Years of ocular migraines solved by stretching my neck. Seriously.

On a hot day in 2013, I got my first ocular migraine after sprinting to work from the subway. I was sitting at my desk when patches of my vision started flickering and I couldn't make sense of words on my screen. An eye doctor found nothing wrong, and sure enough it faded on its own after a few hours.

After that, they'd come back a few times a year, almost always after exercise — thankfully no headaches, just vision loss. In the worst cases I also lost the ability to speak and understand what people were saying to me. Super scary stuff, but it always resolved on its own.

Over the years I tried everything: hydrating more, electrolytes, better sleep, monitoring heart rate, eating more carbs. I saw my doctor, then two neurologists. All said it was migraines, nothing to be done. Eventually I just cut back on exercise, which made me feel worse over time.

This year I decided to try ice hockey — something I loved as a kid and gave up in high school.
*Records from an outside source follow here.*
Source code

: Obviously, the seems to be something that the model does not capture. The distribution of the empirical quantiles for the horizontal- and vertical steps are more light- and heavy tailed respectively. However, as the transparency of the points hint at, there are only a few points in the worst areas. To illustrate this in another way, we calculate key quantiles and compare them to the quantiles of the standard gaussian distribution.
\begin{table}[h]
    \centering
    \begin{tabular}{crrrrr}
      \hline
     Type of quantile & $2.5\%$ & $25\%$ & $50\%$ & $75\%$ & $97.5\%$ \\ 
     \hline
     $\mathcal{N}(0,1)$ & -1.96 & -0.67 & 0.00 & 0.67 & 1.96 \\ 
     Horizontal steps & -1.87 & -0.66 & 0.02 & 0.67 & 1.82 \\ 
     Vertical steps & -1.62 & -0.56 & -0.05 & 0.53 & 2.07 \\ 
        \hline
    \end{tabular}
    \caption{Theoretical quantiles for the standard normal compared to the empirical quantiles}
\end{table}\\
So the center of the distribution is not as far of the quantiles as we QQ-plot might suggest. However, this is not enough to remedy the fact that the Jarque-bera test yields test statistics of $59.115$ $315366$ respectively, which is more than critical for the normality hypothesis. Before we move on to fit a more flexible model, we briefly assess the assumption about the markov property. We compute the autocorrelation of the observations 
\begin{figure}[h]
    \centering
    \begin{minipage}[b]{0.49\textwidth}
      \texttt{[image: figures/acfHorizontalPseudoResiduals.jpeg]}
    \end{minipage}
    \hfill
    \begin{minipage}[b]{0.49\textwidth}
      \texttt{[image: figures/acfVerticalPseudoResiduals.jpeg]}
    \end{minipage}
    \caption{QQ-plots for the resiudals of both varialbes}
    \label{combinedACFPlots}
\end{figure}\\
It was incredible! Until the migraines started coming after every single session, sometimes twice a week. I was really worried I'd have to stop.

Then my partner sent me for a massage. The therapist immediately flagged how tight my upper back, shoulders, and neck were, and recommended I stretch and roll those muscles regularly. A few days later I came home from hockey with a migraine starting — and noticed my neck was particularly tight. I started gently stretching: pulling my head toward each shoulder, shoulder rolls, slow head circles.

The migraine stopped. Completely. Within 15 minutes my vision was back. I was shocked!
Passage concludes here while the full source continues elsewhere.